— GIVEN RECORDS —
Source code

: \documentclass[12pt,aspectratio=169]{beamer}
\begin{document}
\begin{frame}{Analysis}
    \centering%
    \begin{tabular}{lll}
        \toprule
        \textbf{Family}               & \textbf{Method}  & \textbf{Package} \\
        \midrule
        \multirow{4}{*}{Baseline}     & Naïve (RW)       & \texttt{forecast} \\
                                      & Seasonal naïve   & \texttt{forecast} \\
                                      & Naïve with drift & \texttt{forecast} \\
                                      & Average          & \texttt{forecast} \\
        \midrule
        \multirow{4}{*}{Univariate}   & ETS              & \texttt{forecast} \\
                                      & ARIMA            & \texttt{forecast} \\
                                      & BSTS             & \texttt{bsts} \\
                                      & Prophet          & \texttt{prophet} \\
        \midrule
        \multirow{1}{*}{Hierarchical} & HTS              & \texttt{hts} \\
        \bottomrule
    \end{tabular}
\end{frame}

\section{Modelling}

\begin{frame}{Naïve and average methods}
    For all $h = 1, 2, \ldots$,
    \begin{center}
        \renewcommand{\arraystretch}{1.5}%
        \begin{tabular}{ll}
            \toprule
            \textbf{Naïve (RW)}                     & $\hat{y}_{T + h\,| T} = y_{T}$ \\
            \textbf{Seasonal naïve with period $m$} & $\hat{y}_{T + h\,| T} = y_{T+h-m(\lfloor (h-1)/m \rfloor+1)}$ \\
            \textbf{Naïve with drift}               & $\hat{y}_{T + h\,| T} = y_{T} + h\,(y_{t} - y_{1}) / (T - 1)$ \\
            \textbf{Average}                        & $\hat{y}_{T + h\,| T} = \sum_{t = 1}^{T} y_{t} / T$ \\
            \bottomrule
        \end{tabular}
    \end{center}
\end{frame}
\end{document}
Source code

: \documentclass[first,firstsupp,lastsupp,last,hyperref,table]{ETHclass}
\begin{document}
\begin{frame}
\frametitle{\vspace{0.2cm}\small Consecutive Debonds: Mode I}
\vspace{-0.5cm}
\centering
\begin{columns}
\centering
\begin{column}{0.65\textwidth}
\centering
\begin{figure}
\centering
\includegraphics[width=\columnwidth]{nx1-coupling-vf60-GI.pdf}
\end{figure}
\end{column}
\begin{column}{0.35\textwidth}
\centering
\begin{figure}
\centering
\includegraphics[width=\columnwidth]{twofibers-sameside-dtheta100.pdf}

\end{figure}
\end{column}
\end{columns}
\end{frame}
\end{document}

— TASK GOAL —
Write out the material again, matching every line.

— RESPONSE BOX —
Source code

: \documentclass[12pt,aspectratio=169]{beamer}
\begin{document}
\begin{frame}{Analysis}
    \centering%
    \begin{tabular}{lll}
        \toprule
        \textbf{Family}               & \textbf{Method}  & \textbf{Package} \\
        \midrule
        \multirow{4}{*}{Baseline}     & Naïve (RW)       & \texttt{forecast} \\
                                      & Seasonal naïve   & \texttt{forecast} \\
                                      & Naïve with drift & \texttt{forecast} \\
                                      & Average          & \texttt{forecast} \\
        \midrule
        \multirow{4}{*}{Univariate}   & ETS              & \texttt{forecast} \\
                                      & ARIMA            & \texttt{forecast} \\
                                      & BSTS             & \texttt{bsts} \\
                                      & Prophet          & \texttt{prophet} \\
        \midrule
        \multirow{1}{*}{Hierarchical} & HTS              & \texttt{hts} \\
        \bottomrule
    \end{tabular}
\end{frame}

\section{Modelling}

\begin{frame}{Naïve and average methods}
    For all $h = 1, 2, \ldots$,
    \begin{center}
        \renewcommand{\arraystretch}{1.5}%
        \begin{tabular}{ll}
            \toprule
            \textbf{Naïve (RW)}                     & $\hat{y}_{T + h\,| T} = y_{T}$ \\
            \textbf{Seasonal naïve with period $m$} & $\hat{y}_{T + h\,| T} = y_{T+h-m(\lfloor (h-1)/m \rfloor+1)}$ \\
            \textbf{Naïve with drift}               & $\hat{y}_{T + h\,| T} = y_{T} + h\,(y_{t} - y_{1}) / (T - 1)$ \\
            \textbf{Average}                        & $\hat{y}_{T + h\,| T} = \sum_{t = 1}^{T} y_{t} / T$ \\
            \bottomrule
        \end{tabular}
    \end{center}
\end{frame}
\end{document}
Source code

: \documentclass[first,firstsupp,lastsupp,last,hyperref,table]{ETHclass}
\begin{document}
\begin{frame}
\frametitle{\vspace{0.2cm}\small Consecutive Debonds: Mode I}
\vspace{-0.5cm}
\centering
\begin{columns}
\centering
\begin{column}{0.65\textwidth}
\centering
\begin{figure}
\centering
\includegraphics[width=\columnwidth]{nx1-coupling-vf60-GI.pdf}
\end{figure}
\end{column}
\begin{column}{0.35\textwidth}
\centering
\begin{figure}
\centering
\includegraphics[width=\columnwidth]{twofibers-sameside-dtheta100.pdf}

\end{figure}
\end{column}
\end{columns}
\end{frame}
\end{document}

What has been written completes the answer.